*** Opening of RECORDS FOR THE EXERCISE ***

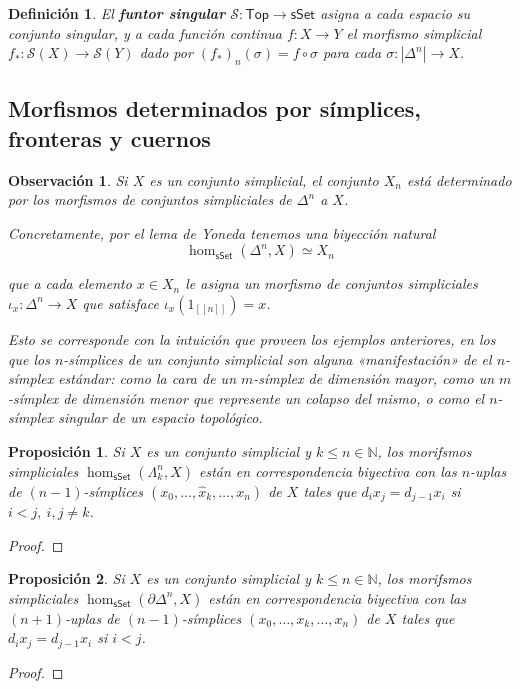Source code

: \documentclass[11pt]{report}
\theoremstyle{colored}
\newtheorem{definition}{Definición}[section]
\newtheorem{proposition}{Proposición}[section]
\newtheorem{remark}{Observación}[section]
\newcommand{\N}{\mathbb{N}}
\newcommand{\nat}[1]{[\![#1]\!]}
\newcommand{\ord}[1]{\nat{#1}}
\newcommand{\cat}[1]{\mathsf{#1}}
\renewcommand{\ss}[1]{\Delta^{#1}}
\newcommand{\horn}[2]{\Lambda^{#1}_{#2}}
\begin{document}
\begin{definition} El \textbf{funtor singular} $\mathcal{S} : \cat{Top} \to \cat{sSet}$ asigna a cada espacio su conjunto singular, y a cada función continua $f : X \to Y$ el morfismo simplicial $f_* : \mathcal{S}(X) \to \mathcal{S}(Y)$ dado por $(f_*)_n(\sigma) =  f \circ \sigma$ para cada $\sigma: |\ss{n}| \to X$.
\end{definition}

\subsection{Morfismos determinados por símplices, fronteras y cuernos}

\begin{remark} Si $X$ es un conjunto simplicial, el conjunto $X_n$ está determinado por los morfismos de conjuntos simpliciales de $\ss{n}$ a $X$. 

Concretamente, por el lema de Yoneda tenemos una biyección natural
\[
\hom_{\cat{sSet}}(\ss{n},X) \simeq X_n
\]

que a cada elemento $x \in X_n$ le asigna un morfismo de conjuntos simpliciales $\iota_x : \ss{n} \to X$ que satisface $\iota_x(1_{\ord{n}}) = x$. 

Esto se corresponde con la intuición que proveen los ejemplos anteriores, en los que los $n$-símplices de un conjunto simplicial son alguna «manifestación» de el $n$-símplex estándar: como la cara de un $m$-símplex de dimensión mayor, como un $m$-símplex de dimensión menor que represente un colapso del mismo, o como el $n$-símplex singular de un espacio topológico.\\
\end{remark}

\begin{proposition} Si $X$ es un conjunto simplicial y $k \leq n \in \N$, los morifsmos simpliciales $\hom_{\cat{sSet}}(\horn{n}{k}, X)$ están en correspondencia biyectiva con las $n$-uplas de $(n-1)$-símplices $(x_0,\dots,\widehat{x}_k,\dots, x_n)$ de $X$ tales que $d_ix_j = d_{j-1}x_i$ si $i < j, \ i,j \neq k$. 
\end{proposition}
\begin{proof} 
\end{proof}

\begin{proposition} Si $X$ es un conjunto simplicial y $k \leq n \in \N$, los morifsmos simpliciales $\hom_{\cat{sSet}}(\partial\ss{n}, X)$ están en correspondencia biyectiva con las $(n+1)$-uplas de $(n-1)$-símplices $(x_0,\dots,x_k,\dots, x_n)$ de $X$ tales que $d_ix_j = d_{j-1}x_i$ si $i < j$.
\end{proposition}
\begin{proof} 
\end{proof}
\end{document}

*** Close of RECORDS FOR THE EXERCISE ***

**EXERCISE PROMPT:** Track down all lines above with the string "conjuntos" and copy them.

**EXPECTED ANSWER:**
\begin{remark} Si $X$ es un conjunto simplicial, el conjunto $X_n$ está determinado por los morfismos de conjuntos simpliciales de $\ss{n}$ a $X$. 
que a cada elemento $x \in X_n$ le asigna un morfismo de conjuntos simpliciales $\iota_x : \ss{n} \to X$ que satisface $\iota_x(1_{\ord{n}}) = x$. 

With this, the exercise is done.